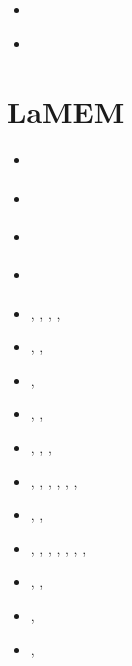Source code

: \begin{small}
\begin{itemize}
\item[\twothousandnineteen] \textcite{demh19}
\item[\twothousandtwentytwo] \textcite{vacd22}
\end{itemize}
\end{small}


\section{LaMEM}

\begin{small}
\begin{itemize}
\item[\twothousandeight]       \textcite{scbe08}
\item[\twothousandten]         \textcite{kamm10}
\item[\twothousandeleven]      \textcite{lemk11}
\item[\twothousandtwelve]      \textcite{may12}
\item[\twothousandfourteen]    \textcite{lesh14},  \textcite{cokm14},  \textcite{bakp14}, 
                               \textcite{feka14a}, \textcite{feka14b}
\item[\twothousandfifteen]     \textcite{puka15},  \textcite{feka15},  \textcite{cofk15}
\item[\twothousandsixteen]     \textcite{kapb16},  \textcite{coyc16}
\item[\twothousandeighteen]    \textcite{pukp18},  \textcite{rekp18},  \textcite{repk18}
\item[\twothousandnineteen]    \textcite{eitp19},  \textcite{hooi19}, 
                               \textcite{pust19},  \textcite{wakz19}
\item[\twothousandtwenty]      \textcite{eitf20},  \textcite{spsk20}, \textcite{pikw20},
                               \textcite{pust20},  \textcite{yakl20}, 
                               \textcite{spbe20},  \textcite{rehp20}
\item[\twothousandtwentyone]   \textcite{suky21},  \textcite{yalw21}, \textcite{waky21}
\item[\twothousandtwentytwo]   \textcite{toyp22},  \textcite{alrr22a}, \textcite{mokj22},
                               \textcite{pusk22},  \textcite{spbk22},  \textcite{lisb22},
                               \textcite{hura22},  \textcite{rokp22}
\item[\twothousandtwentythree] \textcite{gacy23},  \textcite{rida23}, \textcite{yazl23}
\item[\twothousandtwentyfour]  \textcite{durr24},  \textcite{tibi24}
\item[\twothousandtwentyfive]  \textcite{sckl25},  \textcite{pasp25}
\end{itemize}
\end{small}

• • • • • • •

Without changing a word, transcribe all of the data and omit its images.

Source code

: \begin{small}
\begin{itemize}
\item[\twothousandnineteen] \textcite{demh19}
\item[\twothousandtwentytwo] \textcite{vacd22}
\end{itemize}
\end{small}


\section{LaMEM}

\begin{small}
\begin{itemize}
\item[\twothousandeight]       \textcite{scbe08}
\item[\twothousandten]         \textcite{kamm10}
\item[\twothousandeleven]      \textcite{lemk11}
\item[\twothousandtwelve]      \textcite{may12}
\item[\twothousandfourteen]    \textcite{lesh14},  \textcite{cokm14},  \textcite{bakp14}, 
                               \textcite{feka14a}, \textcite{feka14b}
\item[\twothousandfifteen]     \textcite{puka15},  \textcite{feka15},  \textcite{cofk15}
\item[\twothousandsixteen]     \textcite{kapb16},  \textcite{coyc16}
\item[\twothousandeighteen]    \textcite{pukp18},  \textcite{rekp18},  \textcite{repk18}
\item[\twothousandnineteen]    \textcite{eitp19},  \textcite{hooi19}, 
                               \textcite{pust19},  \textcite{wakz19}
\item[\twothousandtwenty]      \textcite{eitf20},  \textcite{spsk20}, \textcite{pikw20},
                               \textcite{pust20},  \textcite{yakl20}, 
                               \textcite{spbe20},  \textcite{rehp20}
\item[\twothousandtwentyone]   \textcite{suky21},  \textcite{yalw21}, \textcite{waky21}
\item[\twothousandtwentytwo]   \textcite{toyp22},  \textcite{alrr22a}, \textcite{mokj22},
                               \textcite{pusk22},  \textcite{spbk22},  \textcite{lisb22},
                               \textcite{hura22},  \textcite{rokp22}
\item[\twothousandtwentythree] \textcite{gacy23},  \textcite{rida23}, \textcite{yazl23}
\item[\twothousandtwentyfour]  \textcite{durr24},  \textcite{tibi24}
\item[\twothousandtwentyfive]  \textcite{sckl25},  \textcite{pasp25}
\end{itemize}
\end{small}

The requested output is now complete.